What does: "We may automatically check your version of the software and download software updates or configuration changes, including those that prevent you from accessing the Services, playing counterfeit games, or using unauthorized hardware peripheral devices." even mean? Unauthorized hardware?!

Equally troubling is how hard they are trying to push it. I've never seen a major company push so hard to install a free OS onto your computer. I had to enable a GPO to stop MS from pushing the stupid upgrade on the task bar.. so that our employees wouldn't just willy-nilly upgrade their computers. Then I had to create a policy on our Symantec server to block the auto-install. Now that doesn't matter.. on a new boot into IE for a first-time user, it pushes the upgrade via MSN. You can't block it, and all we could do is warn our employees to not click / upgrade. Not even the EA Enterprise version of Windows 7 keeps that from coming up, although it should. MS wants to create havoc in our environment in the worst way for some reason. This is a relatively new.. they are upping the ante to force upgrading to Windows 10.

I don't trust this upgrade, I don't trust Edge, and it will probably take a year to test all the bank sites / Federal sites / commercial sites to work with it.. or simply fall back to Firefox.. which our SharePoint is not designed for. Works.. but not as it should, and I don't want it as our default browser.

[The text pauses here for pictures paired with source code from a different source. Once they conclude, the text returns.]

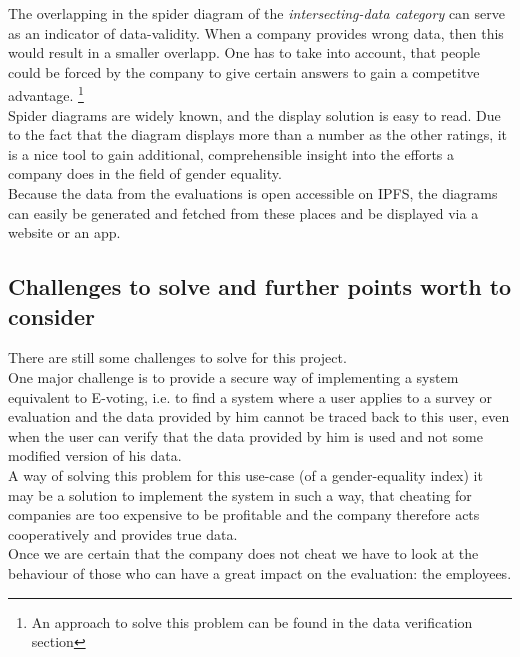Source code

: \documentclass[portrait,a4paper]{article}
\begin{document}
		The overlapping in the spider diagram of the \textit{intersecting-data category} can serve as an 
		indicator of data-validity. When a company provides wrong data, then this would result in a smaller overlapp. 
		One has to take into account, that people could be forced by the company to give certain answers 
		to gain a competitve advantage. \footnote{An approach to solve this problem can be found in the data verification section}\\

		Spider diagrams are widely known, and the display solution is easy to read. 
		Due to the fact that the diagram displays more than a number as the other ratings, 
		it is a nice tool to gain additional, comprehensible insight into the efforts a company does 
		in the field of gender equality.\\

		Because the data from the evaluations is open accessible on IPFS, the diagrams can easily be generated and 
		fetched from these places and be displayed via a website or an app.

	\subsection{Challenges to solve and further points worth to consider}
		There are still some challenges to solve for this project.\\
		
		One major challenge is to provide a secure way of implementing a system equivalent to E-voting, 
		i.e. to find a system where a user applies to a survey or evaluation and the data provided by 
		him cannot be traced back to this user, even when the user can verify that the data provided 
		by him is used and not some modified version of his data.\\
		A way of solving this problem for this use-case (of a gender-equality index) it may be a 
		solution to implement the system in such a way, that cheating for companies are too expensive 
		to be profitable and the company therefore acts cooperatively and provides true data.\\
		Once we are certain that the company does not cheat we have to look at the behaviour 
		of those who can have a great impact on the evaluation: the employees.\\
		
\end{document}
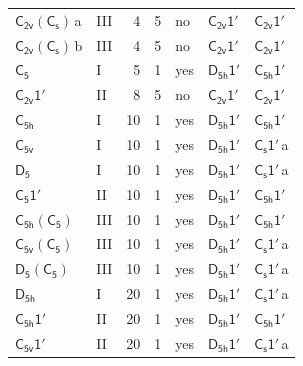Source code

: \documentclass[10pt,a4paper]{article}
\numberwithin{equation}{section}
\newcommand{\grp}[1]{\mathsf{#1}}
\newcommand{\clsletter}[1]{\,{\scriptsize\color{black!55}#1}}
\begin{document}
{\begin{longtable}{@{}llrrlll@{}}
\href{C2v-C1v.pdf}{$\grp{C_{2v}}(\grp{C_{s}})$}\clsletter{a} & III & 4 & 5 & no & \href{C2v-1p.pdf}{$\grp{C_{2v}1'}$} & \href{C2v-1p.pdf}{$\grp{C_{2v}1'}$}\\
\href{C2v-C1v.pdf}{$\grp{C_{2v}}(\grp{C_{s}})$}\clsletter{b} & III & 4 & 5 & no & \href{C2v-1p.pdf}{$\grp{C_{2v}1'}$} & \href{C2v-1p.pdf}{$\grp{C_{2v}1'}$}\\
\href{../../../rotation/data/pdf/C5.pdf}{$\grp{C_{5}}$} & I & 5 & 1 & yes & \href{D5h-1p.pdf}{$\grp{D_{5h}1'}$} & \href{C5h-1p.pdf}{$\grp{C_{5h}1'}$}\\
\href{C2v-1p.pdf}{$\grp{C_{2v}1'}$} & II & 8 & 5 & no & \href{C2v-1p.pdf}{$\grp{C_{2v}1'}$} & \href{C2v-1p.pdf}{$\grp{C_{2v}1'}$}\\
\href{../../../rotation/data/pdf/C5h.pdf}{$\grp{C_{5h}}$} & I & 10 & 1 & yes & \href{D5h-1p.pdf}{$\grp{D_{5h}1'}$} & \href{C5h-1p.pdf}{$\grp{C_{5h}1'}$}\\
\href{../../../rotation/data/pdf/C5v.pdf}{$\grp{C_{5v}}$} & I & 10 & 1 & yes & \href{D5h-1p.pdf}{$\grp{D_{5h}1'}$} & \href{C1v-1p.pdf}{$\grp{C_{s}1'}$}\clsletter{a}\\
\href{../../../rotation/data/pdf/D5.pdf}{$\grp{D_{5}}$} & I & 10 & 1 & yes & \href{D5h-1p.pdf}{$\grp{D_{5h}1'}$} & \href{C1v-1p.pdf}{$\grp{C_{s}1'}$}\clsletter{a}\\
\href{C5-1p.pdf}{$\grp{C_{5}1'}$} & II & 10 & 1 & yes & \href{D5h-1p.pdf}{$\grp{D_{5h}1'}$} & \href{C5h-1p.pdf}{$\grp{C_{5h}1'}$}\\
\href{C5h-C5.pdf}{$\grp{C_{5h}}(\grp{C_{5}})$} & III & 10 & 1 & yes & \href{D5h-1p.pdf}{$\grp{D_{5h}1'}$} & \href{C5h-1p.pdf}{$\grp{C_{5h}1'}$}\\
\href{C5v-C5.pdf}{$\grp{C_{5v}}(\grp{C_{5}})$} & III & 10 & 1 & yes & \href{D5h-1p.pdf}{$\grp{D_{5h}1'}$} & \href{C1v-1p.pdf}{$\grp{C_{s}1'}$}\clsletter{a}\\
\href{D5-C5.pdf}{$\grp{D_{5}}(\grp{C_{5}})$} & III & 10 & 1 & yes & \href{D5h-1p.pdf}{$\grp{D_{5h}1'}$} & \href{C1v-1p.pdf}{$\grp{C_{s}1'}$}\clsletter{a}\\
\href{../../../rotation/data/pdf/D5h.pdf}{$\grp{D_{5h}}$} & I & 20 & 1 & yes & \href{D5h-1p.pdf}{$\grp{D_{5h}1'}$} & \href{C1v-1p.pdf}{$\grp{C_{s}1'}$}\clsletter{a}\\
\href{C5h-1p.pdf}{$\grp{C_{5h}1'}$} & II & 20 & 1 & yes & \href{D5h-1p.pdf}{$\grp{D_{5h}1'}$} & \href{C5h-1p.pdf}{$\grp{C_{5h}1'}$}\\
\href{C5v-1p.pdf}{$\grp{C_{5v}1'}$} & II & 20 & 1 & yes & \href{D5h-1p.pdf}{$\grp{D_{5h}1'}$} & \href{C1v-1p.pdf}{$\grp{C_{s}1'}$}\clsletter{a}\\

\end{longtable}}
\end{document}
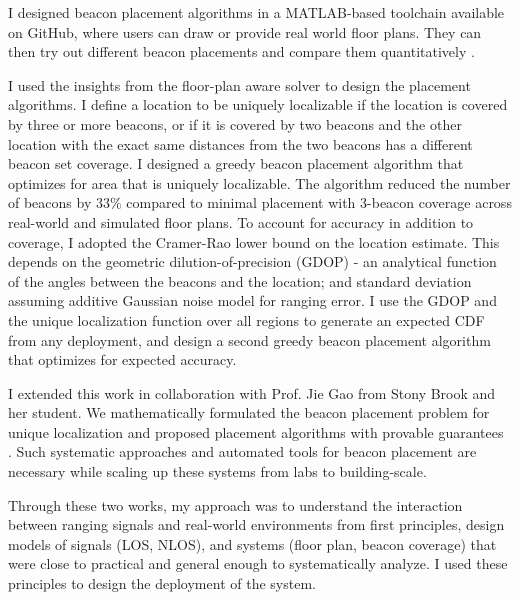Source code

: \documentclass[10pt]{article}
\begin{document}
I designed beacon placement algorithms in a
MATLAB-based toolchain available on GitHub, where users can draw or provide real world floor plans. They can
then try out different beacon placements and compare them quantitatively \cite{rajagopal2016beacon}. 

I used the insights from the floor-plan aware solver to design the placement algorithms. 
I define a location to be uniquely localizable if the location is covered by three or more beacons, or if it is covered by two beacons and the other location with the exact same distances from the two beacons has a different beacon set coverage. I designed a greedy beacon placement algorithm that optimizes for area that is uniquely localizable.  The algorithm reduced the number of beacons by $33\%$ compared to minimal placement with 3-beacon coverage across real-world and simulated floor plans. 
To account for accuracy in addition to coverage, I adopted the Cramer-Rao lower bound on the location estimate. This depends on the geometric dilution-of-precision (GDOP) - an analytical function of the angles between the beacons and the location; and standard deviation assuming additive Gaussian noise model for ranging error. I use the GDOP and the unique localization function over all regions to generate an expected CDF from any deployment, and design a second greedy beacon placement algorithm that optimizes for expected accuracy.  

I extended this work in collaboration with
Prof. Jie Gao from Stony Brook and her student. We mathematically
formulated the beacon placement problem for unique localization and proposed placement
algorithms with provable guarantees \cite{beaconplacementtheory}. Such systematic approaches and automated tools for beacon
placement are necessary while scaling up these systems from labs to
building-scale. 

Through these two works, my approach was to understand the interaction between ranging signals and real-world environments from first principles, design models of signals (LOS, NLOS), and systems (floor plan, beacon coverage) that were close to practical and general enough to systematically analyze. I used these principles to design the deployment of the system. 


\end{document}
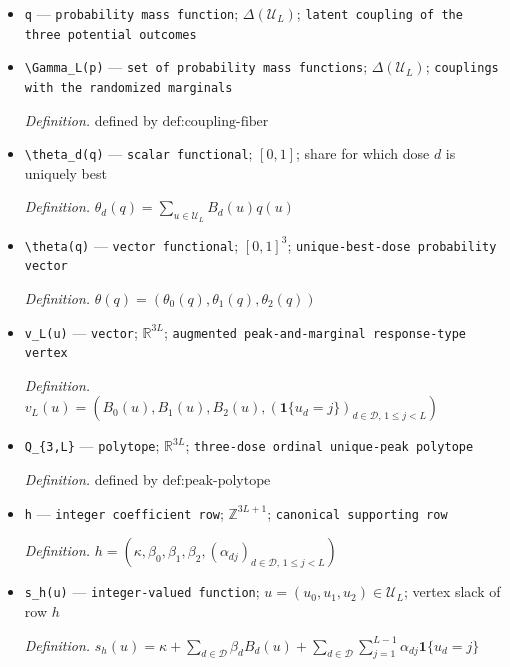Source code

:\documentclass{article}
\begin{document}
\begin{itemize}
  \item \texttt{q} --- \texttt{probability mass function}; \(\Delta(\mathcal U_L)\); \texttt{latent coupling of the three potential outcomes}
  \item \texttt{\textbackslash{}\allowbreak{}Gamma\_\allowbreak{}L(p)} --- \texttt{set of probability mass functions}; \(\Delta(\mathcal U_L)\); \texttt{couplings with the randomized marginals}
  \par\smallskip\noindent\emph{Definition.} defined by \(\text{def:coupling-fiber}\)
  \item \texttt{\textbackslash{}\allowbreak{}theta\_\allowbreak{}d(q)} --- \texttt{scalar functional}; \([0,1]\); share for which dose \(d\) is uniquely best
  \par\smallskip\noindent\emph{Definition.} \(\theta_d(q)=\sum_{u\in\mathcal U_L}B_d(u)q(u)\)
  \item \texttt{\textbackslash{}\allowbreak{}theta(q)} --- \texttt{vector functional}; \([0,1]^3\); \texttt{unique-\allowbreak{}best-\allowbreak{}dose probability vector}
  \par\smallskip\noindent\emph{Definition.} \(\theta(q)=(\theta_0(q),\theta_1(q),\theta_2(q))\)
  \item \texttt{v\_\allowbreak{}L(u)} --- \texttt{vector}; \(\mathbb R^{3L}\); \texttt{augmented peak-\allowbreak{}and-\allowbreak{}marginal response-\allowbreak{}type vertex}
  \par\smallskip\noindent\emph{Definition.} \(v_L(u)=(B_0(u),B_1(u),B_2(u),(\mathbf 1\{u_d=j\})_{d\in\mathcal D,\,1\le j<L})\)
  \item \texttt{Q\_\allowbreak{}\{3,\allowbreak{}L\}\allowbreak{}} --- \texttt{polytope}; \(\mathbb R^{3L}\); \texttt{three-\allowbreak{}dose ordinal unique-\allowbreak{}peak polytope}
  \par\smallskip\noindent\emph{Definition.} defined by \(\text{def:peak-polytope}\)
  \item \texttt{h} --- \texttt{integer coefficient row}; \(\mathbb Z^{3L+1}\); \texttt{canonical supporting row}
  \par\smallskip\noindent\emph{Definition.} \(h=(\kappa,\beta_0,\beta_1,\beta_2,(\alpha_{dj})_{d\in\mathcal D,\,1\le j<L})\)
  \item \texttt{s\_\allowbreak{}h(u)} --- \texttt{integer-\allowbreak{}valued function}; \(u=(u_0,u_1,u_2)\in\mathcal U_L\); vertex slack of row \(h\)
  \par\smallskip\noindent\emph{Definition.} \(s_h(u)=\kappa+\sum_{d\in\mathcal D}\beta_dB_d(u)+\sum_{d\in\mathcal D}\sum_{j=1}^{L-1}\alpha_{dj}\mathbf 1\{u_d=j\}\)

\end{itemize}
\end{document}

The auto-update that they had to create a "fix" around and even then, it is basically a hidden fix, is ridiculous. Auto-updates are great.. until one screws up your environment. We'll probably deploy SCCM before even trying to upgrade the company to Windows 10.

I was able to roll back the one install one employee did.. because once they upgraded, a couple major programs failed to work, I believe P6 was one of them. I'll not install Windows 10 until we absolutely have to.. home use? Ok.. sure, I guess. I personally won't install it for myself or my wife for another year, at least.

Windows 10 is free to current Windows users. You often get what you pay for. This version is the first that has me leery of MS, and what they are trying to accomplish with this OS.
edit on 29-2-2016 by fleabit because: (no reason given)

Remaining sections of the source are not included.